3. Aufsichtspflicht gegenüber Unternehmungen, die dem Bankengesetz nicht unterstellt sind (E. 3).
4. Prüfung der Rechtmässigkeit der im konkreten Fall angeordneten Massnahmen, insbesondere des schrittweisen Vorgehens der Eidgenössischen Bankenkommission (E. 4).
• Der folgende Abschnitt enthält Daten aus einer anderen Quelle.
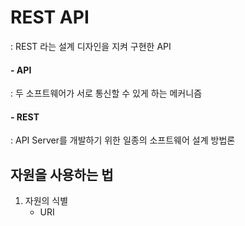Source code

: 
# REST API
: REST 라는 설계 디자인을 지켜 구현한 API
#### - API
: 두 소프트웨어가 서로 통신할 수 있게 하는 메커니즘
#### - REST
: API Server를 개발하기 위한 일종의 소프트웨어 설계 방법론

## 자원을 사용하는 법 
1. 자원의 식별 
   - URI

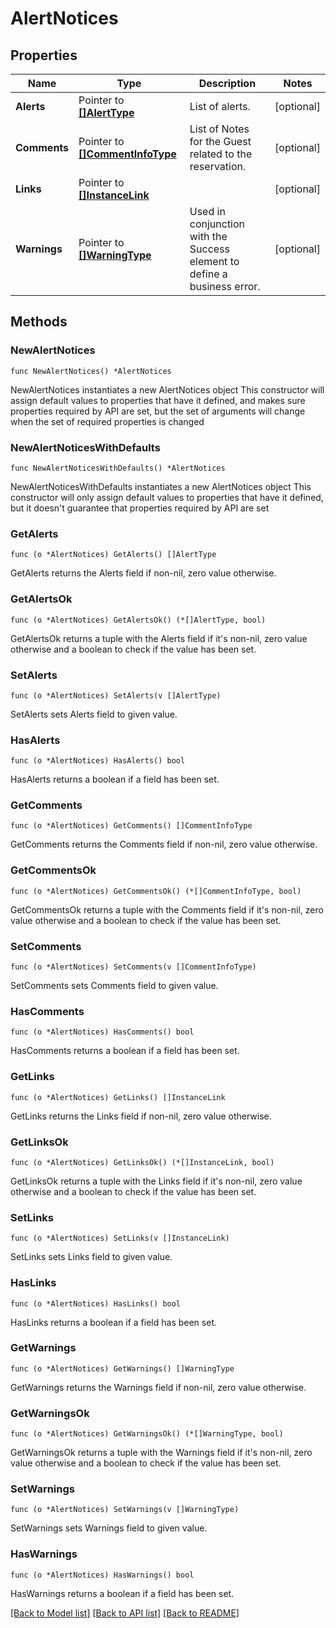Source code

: # AlertNotices

## Properties

Name | Type | Description | Notes
------------ | ------------- | ------------- | -------------
**Alerts** | Pointer to [**[]AlertType**](AlertType.md) | List of alerts. | [optional] 
**Comments** | Pointer to [**[]CommentInfoType**](CommentInfoType.md) | List of Notes for the Guest related to the reservation. | [optional] 
**Links** | Pointer to [**[]InstanceLink**](InstanceLink.md) |  | [optional] 
**Warnings** | Pointer to [**[]WarningType**](WarningType.md) | Used in conjunction with the Success element to define a business error. | [optional] 

## Methods

### NewAlertNotices

`func NewAlertNotices() *AlertNotices`

NewAlertNotices instantiates a new AlertNotices object
This constructor will assign default values to properties that have it defined,
and makes sure properties required by API are set, but the set of arguments
will change when the set of required properties is changed

### NewAlertNoticesWithDefaults

`func NewAlertNoticesWithDefaults() *AlertNotices`

NewAlertNoticesWithDefaults instantiates a new AlertNotices object
This constructor will only assign default values to properties that have it defined,
but it doesn't guarantee that properties required by API are set

### GetAlerts

`func (o *AlertNotices) GetAlerts() []AlertType`

GetAlerts returns the Alerts field if non-nil, zero value otherwise.

### GetAlertsOk

`func (o *AlertNotices) GetAlertsOk() (*[]AlertType, bool)`

GetAlertsOk returns a tuple with the Alerts field if it's non-nil, zero value otherwise
and a boolean to check if the value has been set.

### SetAlerts

`func (o *AlertNotices) SetAlerts(v []AlertType)`

SetAlerts sets Alerts field to given value.

### HasAlerts

`func (o *AlertNotices) HasAlerts() bool`

HasAlerts returns a boolean if a field has been set.

### GetComments

`func (o *AlertNotices) GetComments() []CommentInfoType`

GetComments returns the Comments field if non-nil, zero value otherwise.

### GetCommentsOk

`func (o *AlertNotices) GetCommentsOk() (*[]CommentInfoType, bool)`

GetCommentsOk returns a tuple with the Comments field if it's non-nil, zero value otherwise
and a boolean to check if the value has been set.

### SetComments

`func (o *AlertNotices) SetComments(v []CommentInfoType)`

SetComments sets Comments field to given value.

### HasComments

`func (o *AlertNotices) HasComments() bool`

HasComments returns a boolean if a field has been set.

### GetLinks

`func (o *AlertNotices) GetLinks() []InstanceLink`

GetLinks returns the Links field if non-nil, zero value otherwise.

### GetLinksOk

`func (o *AlertNotices) GetLinksOk() (*[]InstanceLink, bool)`

GetLinksOk returns a tuple with the Links field if it's non-nil, zero value otherwise
and a boolean to check if the value has been set.

### SetLinks

`func (o *AlertNotices) SetLinks(v []InstanceLink)`

SetLinks sets Links field to given value.

### HasLinks

`func (o *AlertNotices) HasLinks() bool`

HasLinks returns a boolean if a field has been set.

### GetWarnings

`func (o *AlertNotices) GetWarnings() []WarningType`

GetWarnings returns the Warnings field if non-nil, zero value otherwise.

### GetWarningsOk

`func (o *AlertNotices) GetWarningsOk() (*[]WarningType, bool)`

GetWarningsOk returns a tuple with the Warnings field if it's non-nil, zero value otherwise
and a boolean to check if the value has been set.

### SetWarnings

`func (o *AlertNotices) SetWarnings(v []WarningType)`

SetWarnings sets Warnings field to given value.

### HasWarnings

`func (o *AlertNotices) HasWarnings() bool`

HasWarnings returns a boolean if a field has been set.


[[Back to Model list]](../README.md#documentation-for-models) [[Back to API list]](../README.md#documentation-for-api-endpoints) [[Back to README]](../README.md)


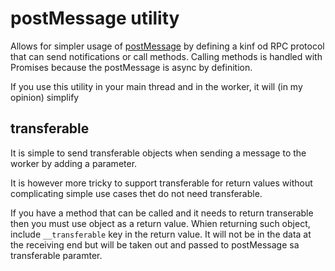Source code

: # postMessage utility

Allows for simpler usage of [postMessage](https://developer.mozilla.org/en-US/docs/Web/API/Worker/postMessage) by defining a kinf od RPC protocol that can send notifications or call methods. Calling methods is handled with Promises because the postMessage is async by definition.

If you use this utility in your main thread and in the worker, it will (in my opinion) simplify 

## transferable
It is simple to send transferable objects when sending a message to the worker by adding a parameter.

It is however more tricky to support transferable for return values without complicating simple use
cases thet do not need transferable.

If you have a method that can be called and it needs to return transerable then you must use object as a return value.
Whien returning such object, include `__transferable` key in the return value. It will not be in the data at the receiving end but will be taken out and passed to postMessage sa transferable paramter.

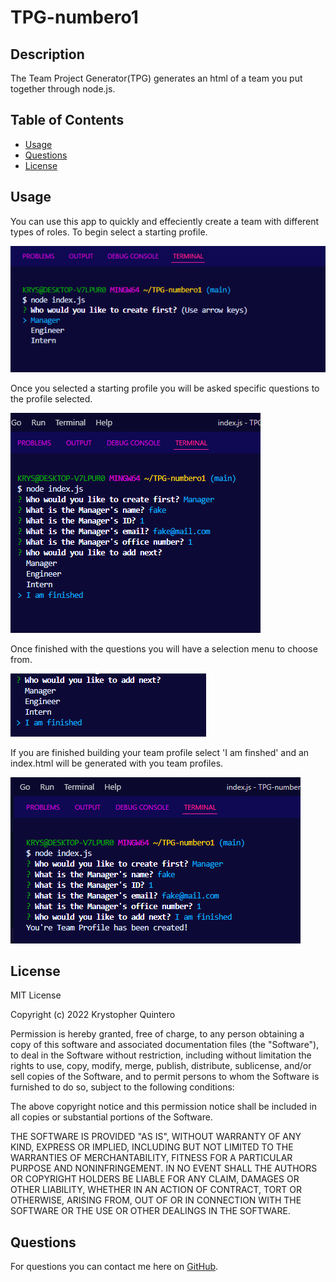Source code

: # TPG-numbero1



## Description 
   The Team Project Generator(TPG) generates an html of a team you put together through node.js.
## Table of Contents
 * [Usage](#usage)
 * [Questions](#questions)
 * [License](#license)
            
            

            
## Usage 
You can use this app to quickly and effeciently create a team with different types of roles. To begin select a starting profile.

![Starter question](./assets/start.png)

Once you selected a starting profile you will be asked specific questions to the profile selected. 

![questionaire](./assets/select.png)

Once finished with the questions you will have a selection menu to choose from. 

![select menu](./assets/selection.png)

If you are finished building your team profile select 'I am finshed' and an index.html will be generated with you team profiles.

![Created html](./assets/created.png)



## License
MIT License

Copyright (c) 2022 Krystopher Quintero

Permission is hereby granted, free of charge, to any person obtaining a copy
of this software and associated documentation files (the "Software"), to deal
in the Software without restriction, including without limitation the rights
to use, copy, modify, merge, publish, distribute, sublicense, and/or sell
copies of the Software, and to permit persons to whom the Software is
furnished to do so, subject to the following conditions:

The above copyright notice and this permission notice shall be included in all
copies or substantial portions of the Software.

THE SOFTWARE IS PROVIDED "AS IS", WITHOUT WARRANTY OF ANY KIND, EXPRESS OR
IMPLIED, INCLUDING BUT NOT LIMITED TO THE WARRANTIES OF MERCHANTABILITY,
FITNESS FOR A PARTICULAR PURPOSE AND NONINFRINGEMENT. IN NO EVENT SHALL THE
AUTHORS OR COPYRIGHT HOLDERS BE LIABLE FOR ANY CLAIM, DAMAGES OR OTHER
LIABILITY, WHETHER IN AN ACTION OF CONTRACT, TORT OR OTHERWISE, ARISING FROM,
OUT OF OR IN CONNECTION WITH THE SOFTWARE OR THE USE OR OTHER DEALINGS IN THE
SOFTWARE.
            
  ## Questions
  For questions you can contact me here on [GitHub](https://github.com/KrystopherQ).
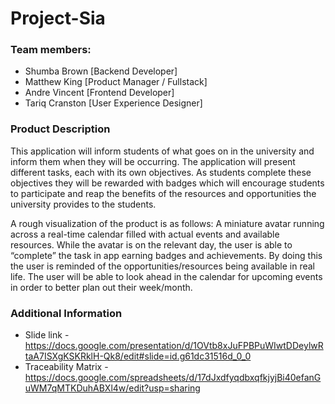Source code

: # Project-Sia

### Team members:
- Shumba Brown [Backend Developer]
- Matthew King [Product Manager / Fullstack]
- Andre Vincent [Frontend Developer]
- Tariq Cranston [User Experience Designer]

### Product Description
This application will inform students of what goes on in the university and inform them when they will be occurring. The application will present different tasks, each with its own objectives. As students complete these objectives they will be rewarded with badges which will encourage students to participate and reap the benefits of the resources and opportunities the university provides to the students.

A rough visualization of the product is as follows:
A miniature avatar running across a real-time calendar filled with actual events and available resources. While the avatar is on the relevant day, the user is able to “complete” the task in app earning badges and achievements. By doing this the user is reminded of the opportunities/resources being available in real life. 
The user will be able to look ahead in the calendar for upcoming events in order to better plan out their week/month.

### Additional Information
- Slide link - https://docs.google.com/presentation/d/1OVtb8xJuFPBPuWIwtDDeylwRtaA7ISXgKSKRklH-Qk8/edit#slide=id.g61dc31516d_0_0
- Traceability Matrix - https://docs.google.com/spreadsheets/d/17dJxdfyqdbxqfkjyjBi40efanGuWM7qMTKDuhABXl4w/edit?usp=sharing

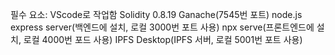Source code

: 필수 요소:
VScode로 작업함
Solidity 0.8.19
Ganache(7545번 포트)
node.js express server(백엔드에 설치, 로컬 3000번 포트 사용)
npx serve(프론트엔드에 설치, 로컬 4000번 포드 사용)
IPFS Desktop(IPFS 서버, 로컬 5001번 포트 사용)
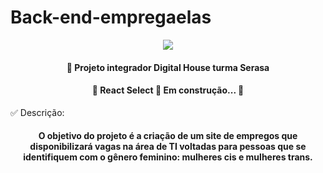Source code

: # Back-end-empregaelas

<p align="center"> <img src = ![logoempregaelas](https://user-images.githubusercontent.com/102123328/178590099-fa13f6cc-f1d1-444f-aa67-bfb2d2cedcc9.jpeg) </p>


<h4 align="center"> 
🚀 Projeto integrador Digital House turma Serasa
</h4>

<h4 align="center"> 
	🚧  React Select 🚀 Em construção...  🚧
</h4>



✅ Descrição: <h4 align="center"> O objetivo do projeto é a criação de um site de empregos que disponibilizará vagas na área de TI voltadas para pessoas que se identifiquem com o gênero feminino: mulheres cis e mulheres trans. </h4>




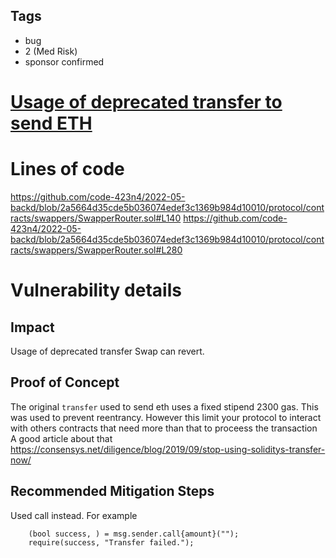 ## Tags

- bug
- 2 (Med Risk)
- sponsor confirmed

# [Usage of deprecated transfer to send ETH](https://github.com/code-423n4/2022-05-backd-findings/issues/180) 

# Lines of code

https://github.com/code-423n4/2022-05-backd/blob/2a5664d35cde5b036074edef3c1369b984d10010/protocol/contracts/swappers/SwapperRouter.sol#L140
https://github.com/code-423n4/2022-05-backd/blob/2a5664d35cde5b036074edef3c1369b984d10010/protocol/contracts/swappers/SwapperRouter.sol#L280


# Vulnerability details

## Impact
  Usage of deprecated transfer  Swap can revert. 

## Proof of Concept

The original `transfer` used to send eth uses a fixed stipend 2300 gas.   This was used to prevent reentrancy.   However this limit your protocol to interact with others contracts that need more than that to proceess the transaction
A good article about that
https://consensys.net/diligence/blog/2019/09/stop-using-soliditys-transfer-now/

## Recommended Mitigation Steps

Used call instead.  For example

        (bool success, ) = msg.sender.call{amount}("");
        require(success, "Transfer failed.");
Verschiedene Kläger erheben gegenüber der Schweizerischen Eidgenossenschaft Ansprüche aus Art. 3 Abs. 1 des Bundesgesetzes vom 14. März 1958 über die Verantwortlichkeit des Bundes sowie seiner Behördemitglieder und Beamten (Verantwortlichkeitsgesetz, VG; SR 170.32). Zur Begründung machen sie geltend, die Bankenkommission sei zu spät gegen die X. AG eingeschritten und habe insbesondere nicht rechtzeitig etwas vorgekehrt, um die Interessen der Gläubiger zu schützen, als sie von der widerrechtlichen Tätigkeit der X. AG vernommen habe. Die Bankenkommission habe überhaupt von Anfang an wissen können, dass die X. AG bankähnliche Geschäfte tätige; dennoch habe sie in rechtswidriger Weise mit der Auflösung der X. AG gezögert.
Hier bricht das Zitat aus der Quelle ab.